----- Extracted entries -----

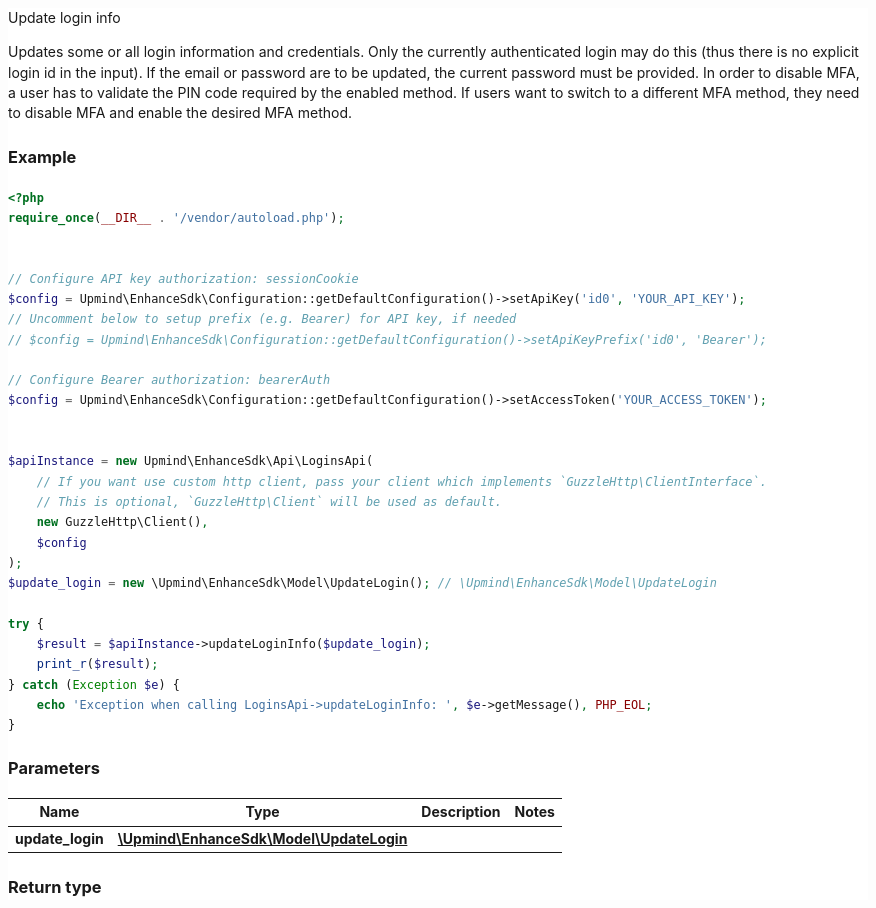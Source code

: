Update login info

Updates some or all login information and credentials. Only the currently authenticated login may do this (thus there is no explicit login id in the input). If the email or password are to be updated, the current password must be provided. In order to disable MFA, a user has to validate the PIN code required by the enabled method. If users want to switch to a different MFA method, they need to disable MFA and enable the desired MFA method.

### Example

```php
<?php
require_once(__DIR__ . '/vendor/autoload.php');


// Configure API key authorization: sessionCookie
$config = Upmind\EnhanceSdk\Configuration::getDefaultConfiguration()->setApiKey('id0', 'YOUR_API_KEY');
// Uncomment below to setup prefix (e.g. Bearer) for API key, if needed
// $config = Upmind\EnhanceSdk\Configuration::getDefaultConfiguration()->setApiKeyPrefix('id0', 'Bearer');

// Configure Bearer authorization: bearerAuth
$config = Upmind\EnhanceSdk\Configuration::getDefaultConfiguration()->setAccessToken('YOUR_ACCESS_TOKEN');


$apiInstance = new Upmind\EnhanceSdk\Api\LoginsApi(
    // If you want use custom http client, pass your client which implements `GuzzleHttp\ClientInterface`.
    // This is optional, `GuzzleHttp\Client` will be used as default.
    new GuzzleHttp\Client(),
    $config
);
$update_login = new \Upmind\EnhanceSdk\Model\UpdateLogin(); // \Upmind\EnhanceSdk\Model\UpdateLogin

try {
    $result = $apiInstance->updateLoginInfo($update_login);
    print_r($result);
} catch (Exception $e) {
    echo 'Exception when calling LoginsApi->updateLoginInfo: ', $e->getMessage(), PHP_EOL;
}
```

### Parameters

| Name | Type | Description  | Notes |
| ------------- | ------------- | ------------- | ------------- |
| **update_login** | [**\Upmind\EnhanceSdk\Model\UpdateLogin**](../Model/UpdateLogin.md)|  | |

### Return type
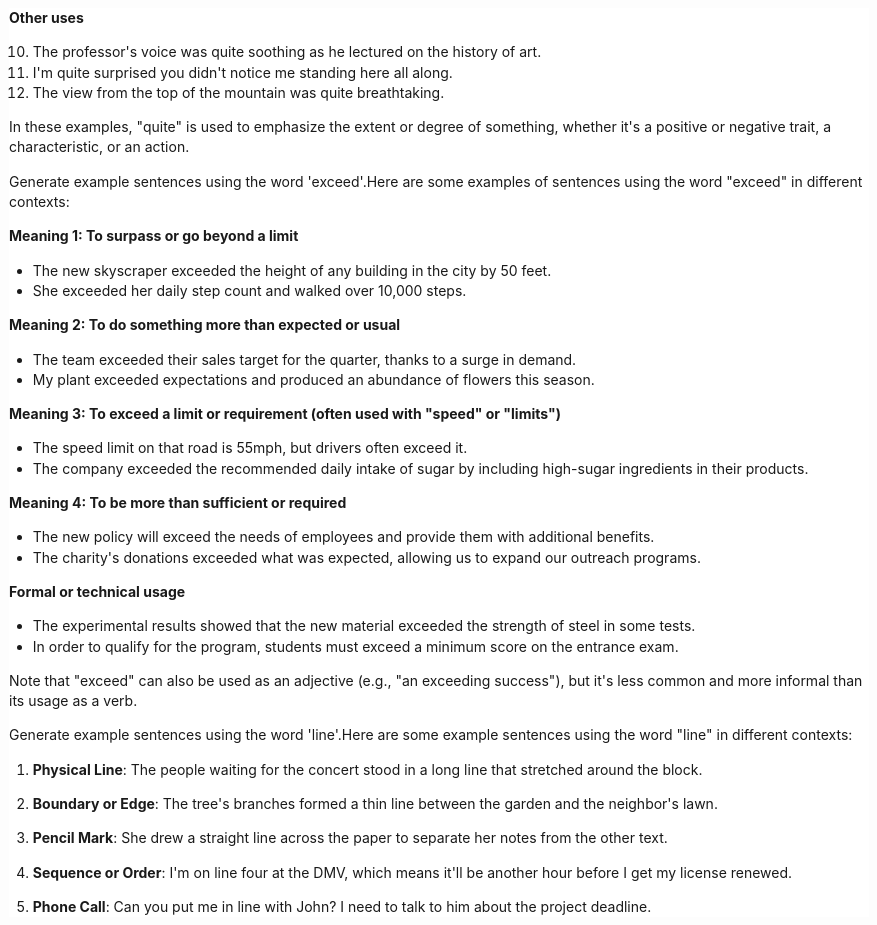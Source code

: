 **Other uses**

10. The professor's voice was quite soothing as he lectured on the history of art.
11. I'm quite surprised you didn't notice me standing here all along.
12. The view from the top of the mountain was quite breathtaking.

In these examples, "quite" is used to emphasize the extent or degree of something, whether it's a positive or negative trait, a characteristic, or an action.
<end>

Generate example sentences using the word 'exceed'.<start>Here are some examples of sentences using the word "exceed" in different contexts:

**Meaning 1: To surpass or go beyond a limit**

* The new skyscraper exceeded the height of any building in the city by 50 feet.
* She exceeded her daily step count and walked over 10,000 steps.

**Meaning 2: To do something more than expected or usual**

* The team exceeded their sales target for the quarter, thanks to a surge in demand.
* My plant exceeded expectations and produced an abundance of flowers this season.

**Meaning 3: To exceed a limit or requirement (often used with "speed" or "limits")**

* The speed limit on that road is 55mph, but drivers often exceed it.
* The company exceeded the recommended daily intake of sugar by including high-sugar ingredients in their products.

**Meaning 4: To be more than sufficient or required**

* The new policy will exceed the needs of employees and provide them with additional benefits.
* The charity's donations exceeded what was expected, allowing us to expand our outreach programs.

**Formal or technical usage**

* The experimental results showed that the new material exceeded the strength of steel in some tests.
* In order to qualify for the program, students must exceed a minimum score on the entrance exam.

Note that "exceed" can also be used as an adjective (e.g., "an exceeding success"), but it's less common and more informal than its usage as a verb.
<end>

Generate example sentences using the word 'line'.<start>Here are some example sentences using the word "line" in different contexts:

1. **Physical Line**: The people waiting for the concert stood in a long line that stretched around the block.

2. **Boundary or Edge**: The tree's branches formed a thin line between the garden and the neighbor's lawn.

3. **Pencil Mark**: She drew a straight line across the paper to separate her notes from the other text.

4. **Sequence or Order**: I'm on line four at the DMV, which means it'll be another hour before I get my license renewed.

5. **Phone Call**: Can you put me in line with John? I need to talk to him about the project deadline.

-----

Your assignment: Output the lines above exactly, but only those between the line holding "3: To exceed" and the line holding "sufficient or required**", inclusive.

Response area:
**Meaning 3: To exceed a limit or requirement (often used with "speed" or "limits")**

* The speed limit on that road is 55mph, but drivers often exceed it.
* The company exceeded the recommended daily intake of sugar by including high-sugar ingredients in their products.

**Meaning 4: To be more than sufficient or required**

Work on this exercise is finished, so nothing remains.